_PROBLEM_.
Search the entries below for "EPAs" and copy each matching line.

_Records from a data source_.
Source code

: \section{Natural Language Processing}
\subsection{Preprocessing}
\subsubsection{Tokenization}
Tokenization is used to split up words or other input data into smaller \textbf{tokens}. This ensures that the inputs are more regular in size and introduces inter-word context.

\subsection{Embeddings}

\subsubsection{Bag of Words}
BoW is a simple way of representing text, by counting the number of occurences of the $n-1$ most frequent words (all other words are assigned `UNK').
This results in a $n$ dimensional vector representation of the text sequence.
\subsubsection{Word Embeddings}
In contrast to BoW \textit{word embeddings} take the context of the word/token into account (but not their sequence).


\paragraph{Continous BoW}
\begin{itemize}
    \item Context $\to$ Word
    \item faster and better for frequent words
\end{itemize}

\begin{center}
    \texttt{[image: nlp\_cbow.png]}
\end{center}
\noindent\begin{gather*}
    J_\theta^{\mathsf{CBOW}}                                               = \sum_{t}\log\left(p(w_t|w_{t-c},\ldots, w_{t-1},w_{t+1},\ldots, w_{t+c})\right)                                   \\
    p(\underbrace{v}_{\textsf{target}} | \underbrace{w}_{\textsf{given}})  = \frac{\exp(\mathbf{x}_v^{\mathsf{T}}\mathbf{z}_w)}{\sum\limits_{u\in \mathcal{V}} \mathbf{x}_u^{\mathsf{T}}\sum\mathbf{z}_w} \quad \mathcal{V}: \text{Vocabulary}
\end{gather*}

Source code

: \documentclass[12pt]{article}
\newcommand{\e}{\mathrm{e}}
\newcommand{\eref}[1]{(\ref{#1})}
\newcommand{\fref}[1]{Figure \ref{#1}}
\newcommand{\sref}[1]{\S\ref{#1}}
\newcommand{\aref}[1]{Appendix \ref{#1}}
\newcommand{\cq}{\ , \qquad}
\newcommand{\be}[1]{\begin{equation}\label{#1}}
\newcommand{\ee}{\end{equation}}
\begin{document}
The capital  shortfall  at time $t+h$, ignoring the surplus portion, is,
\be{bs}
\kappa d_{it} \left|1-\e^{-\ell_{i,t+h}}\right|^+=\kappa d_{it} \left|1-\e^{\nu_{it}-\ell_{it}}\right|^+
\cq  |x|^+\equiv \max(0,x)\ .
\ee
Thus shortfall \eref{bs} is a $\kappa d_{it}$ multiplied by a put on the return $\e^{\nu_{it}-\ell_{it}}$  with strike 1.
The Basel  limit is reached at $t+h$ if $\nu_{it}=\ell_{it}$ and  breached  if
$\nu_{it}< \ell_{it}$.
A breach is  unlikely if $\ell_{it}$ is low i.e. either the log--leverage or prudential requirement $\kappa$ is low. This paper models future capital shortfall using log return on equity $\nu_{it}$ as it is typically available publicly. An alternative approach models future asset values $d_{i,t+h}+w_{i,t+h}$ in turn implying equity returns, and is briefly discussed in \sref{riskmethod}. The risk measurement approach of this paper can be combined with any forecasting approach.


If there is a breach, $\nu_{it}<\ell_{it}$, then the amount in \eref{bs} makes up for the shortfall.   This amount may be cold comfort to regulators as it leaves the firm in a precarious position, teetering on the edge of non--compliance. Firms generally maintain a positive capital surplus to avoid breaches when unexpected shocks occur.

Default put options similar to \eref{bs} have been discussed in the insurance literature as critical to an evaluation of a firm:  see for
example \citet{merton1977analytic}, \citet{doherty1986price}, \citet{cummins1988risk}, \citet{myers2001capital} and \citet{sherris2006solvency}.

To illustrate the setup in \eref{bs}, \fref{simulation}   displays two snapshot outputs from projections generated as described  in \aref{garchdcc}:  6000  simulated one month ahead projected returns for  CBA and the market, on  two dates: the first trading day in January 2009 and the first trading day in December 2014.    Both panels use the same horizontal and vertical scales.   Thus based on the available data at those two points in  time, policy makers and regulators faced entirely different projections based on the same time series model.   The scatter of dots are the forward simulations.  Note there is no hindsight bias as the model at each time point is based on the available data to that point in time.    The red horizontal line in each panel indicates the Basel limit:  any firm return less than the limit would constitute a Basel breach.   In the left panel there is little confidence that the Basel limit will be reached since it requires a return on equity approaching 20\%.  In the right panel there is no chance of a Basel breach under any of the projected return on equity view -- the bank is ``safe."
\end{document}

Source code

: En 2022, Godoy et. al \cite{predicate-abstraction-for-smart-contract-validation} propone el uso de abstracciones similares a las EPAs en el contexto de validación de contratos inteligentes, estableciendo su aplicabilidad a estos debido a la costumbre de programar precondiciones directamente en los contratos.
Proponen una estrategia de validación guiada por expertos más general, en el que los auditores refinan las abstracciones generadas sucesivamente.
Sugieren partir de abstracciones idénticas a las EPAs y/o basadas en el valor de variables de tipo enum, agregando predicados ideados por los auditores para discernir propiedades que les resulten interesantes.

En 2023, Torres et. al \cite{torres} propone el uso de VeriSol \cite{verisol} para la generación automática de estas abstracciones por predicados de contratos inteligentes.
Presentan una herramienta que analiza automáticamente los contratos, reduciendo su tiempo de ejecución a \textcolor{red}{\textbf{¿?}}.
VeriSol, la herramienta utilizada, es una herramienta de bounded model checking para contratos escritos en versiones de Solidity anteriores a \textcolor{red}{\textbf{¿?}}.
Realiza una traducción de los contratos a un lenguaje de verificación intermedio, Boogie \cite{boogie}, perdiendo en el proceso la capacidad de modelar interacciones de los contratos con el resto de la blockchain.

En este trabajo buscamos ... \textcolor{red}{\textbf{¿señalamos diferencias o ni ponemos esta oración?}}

_REPLY_.
: En 2022, Godoy et. al \cite{predicate-abstraction-for-smart-contract-validation} propone el uso de abstracciones similares a las EPAs en el contexto de validación de contratos inteligentes, estableciendo su aplicabilidad a estos debido a la costumbre de programar precondiciones directamente en los contratos.
Sugieren partir de abstracciones idénticas a las EPAs y/o basadas en el valor de variables de tipo enum, agregando predicados ideados por los auditores para discernir propiedades que les resulten interesantes.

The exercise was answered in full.